If you are following the news, it appears — as many predicted — that a last-minute compromise is in the works. If there is a winner, it will likely be the White House rather than GOP fiscal conservatives in the House.

Losers are yet to be determined, but…

You, as a fed worker or retiree, may be on the side that gets the short end of the stick.

A compromise that avoids sequestration and a cliff dive would spare feds from the worst-case scenario: furloughs of up to 20 nonconsecutive days. But it is likely that the two-year pay freeze will be extended beyond next year’s March 31 cutoff spelled out in the stopgap continuing resolution that expires on that date.

Unless an agreement is reached fast, as in real fast, feds have little chance of getting the day before Christmas off, even though it had become something of a tradition. In 2009, President Obama gave feds a half-day off on Thursday, Dec. 24th.

Even worse — for feds and people under Social Security, civil-service or military retirement — is the possibility that White House-congressional dealers will OK the feared, but little known chained COLA. That was the subject of yesterday’s column. If the new yardstick was used to determine the rate of inflation, future benefits would be an estimated 0.3 percent less each year.

Although it is very late in the game, feds are starting to become aware of the impact of the so-called chained COLA. And they have mixed opinions. Such as:

Mike, I am a firm believer that our federal government should have a balanced budget, stated in understandable terms without any bookkeeping gimmicks. However, as you point out, chained CPI-based COLAs will have an immediate and future profound negative effect on all federal retires (civilian, postal and military) Social Security beneficiaries and also on the future recruitment ability of the federal sector. Stepping back a couple of decades, this is similar to a period during which our government attempted to renege on promised health benefits to retired military members and their spouses. Spouses of military personnel from our Greatest Generation were verbally promised lifetime health benefits after WWII if their spouses would convert to regular from reserve and stay on as a career soldier to continue to ensure the “American Way of Life” and our freedoms they had fought for over the previous five years. Only when the federal budget got tight decades later, did those on Capitol Hill ask, “Where is the piece of paper that promised that benefit?”

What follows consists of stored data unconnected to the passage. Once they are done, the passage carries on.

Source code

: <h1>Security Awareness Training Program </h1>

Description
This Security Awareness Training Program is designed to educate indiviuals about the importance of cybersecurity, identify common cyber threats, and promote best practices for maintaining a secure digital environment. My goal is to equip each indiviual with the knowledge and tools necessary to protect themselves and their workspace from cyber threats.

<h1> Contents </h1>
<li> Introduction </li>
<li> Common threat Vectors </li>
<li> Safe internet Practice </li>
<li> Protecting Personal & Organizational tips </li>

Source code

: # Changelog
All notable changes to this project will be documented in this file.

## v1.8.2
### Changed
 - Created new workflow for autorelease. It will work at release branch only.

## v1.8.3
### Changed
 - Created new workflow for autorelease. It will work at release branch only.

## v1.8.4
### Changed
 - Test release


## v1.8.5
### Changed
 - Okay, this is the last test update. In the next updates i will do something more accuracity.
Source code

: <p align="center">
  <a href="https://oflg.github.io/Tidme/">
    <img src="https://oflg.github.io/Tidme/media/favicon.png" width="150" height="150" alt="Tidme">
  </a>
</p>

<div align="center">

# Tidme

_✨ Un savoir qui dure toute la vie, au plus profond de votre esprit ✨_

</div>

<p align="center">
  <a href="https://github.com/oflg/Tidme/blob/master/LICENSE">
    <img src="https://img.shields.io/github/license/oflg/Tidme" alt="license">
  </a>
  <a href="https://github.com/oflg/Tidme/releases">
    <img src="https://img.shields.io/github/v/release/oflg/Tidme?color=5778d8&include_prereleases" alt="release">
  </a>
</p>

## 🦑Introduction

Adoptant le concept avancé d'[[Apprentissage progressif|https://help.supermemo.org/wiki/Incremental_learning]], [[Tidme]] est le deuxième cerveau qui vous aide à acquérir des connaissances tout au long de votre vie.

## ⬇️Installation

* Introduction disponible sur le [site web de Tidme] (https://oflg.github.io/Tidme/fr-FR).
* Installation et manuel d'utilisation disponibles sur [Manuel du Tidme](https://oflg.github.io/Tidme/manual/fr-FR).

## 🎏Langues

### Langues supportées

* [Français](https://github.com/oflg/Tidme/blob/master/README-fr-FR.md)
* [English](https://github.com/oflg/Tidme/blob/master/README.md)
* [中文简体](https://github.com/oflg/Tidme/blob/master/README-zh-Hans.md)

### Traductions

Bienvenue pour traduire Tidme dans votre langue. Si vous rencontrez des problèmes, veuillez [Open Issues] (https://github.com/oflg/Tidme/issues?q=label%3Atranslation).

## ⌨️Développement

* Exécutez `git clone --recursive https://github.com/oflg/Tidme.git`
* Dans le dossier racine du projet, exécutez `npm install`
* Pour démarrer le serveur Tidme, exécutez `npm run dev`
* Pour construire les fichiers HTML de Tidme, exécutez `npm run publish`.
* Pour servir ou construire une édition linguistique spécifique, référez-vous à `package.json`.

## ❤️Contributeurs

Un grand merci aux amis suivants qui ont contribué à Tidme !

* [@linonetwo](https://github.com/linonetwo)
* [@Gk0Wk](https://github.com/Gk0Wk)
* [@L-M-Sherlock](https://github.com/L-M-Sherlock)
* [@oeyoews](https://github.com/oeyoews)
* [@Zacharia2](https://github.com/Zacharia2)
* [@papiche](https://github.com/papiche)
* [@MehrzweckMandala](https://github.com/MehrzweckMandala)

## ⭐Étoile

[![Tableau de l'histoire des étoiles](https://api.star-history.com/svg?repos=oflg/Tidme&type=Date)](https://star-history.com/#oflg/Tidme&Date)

As I stated in a previous note to you, given the current continuing pillorying of the federal workforce, it will become progressively more difficult for our federal agencies and military to recruit the brightest and best once prospective recruits realize that their government has the ability to change the terms of their employment after the fact to suit other needs. — Mike L.

Or…

I just don’t understand all the hullabaloo about the so called “Diet COLAs.” How can you miss something you don’t have? And if you do miss (want) it, doesn’t that violate the biblical admonition about coveting your neighbor’s COLA?

You know, it’s not like they’re going to go back in time and make it retroactive for the past 10 years. And if it does go into effect, then, they’ll only complain when it is a low inflation year (such as this one). If the COLA were .057 and the diet COLA made it .054 do you think anybody would really notice? — Paul M at the IRS


NEARLY USELESS FACTOID

By Jack Moore

The University of Chicago received a package last week addressed to Henry Walton Jones Jr. — that’s the “real name” of the movie character Indiana Jones. In the film series, Jones is an archaeologist at the school. The package contained a replica of a journal featured in the 1981 film, “Raiders of the Lost Ark,” but no explanation.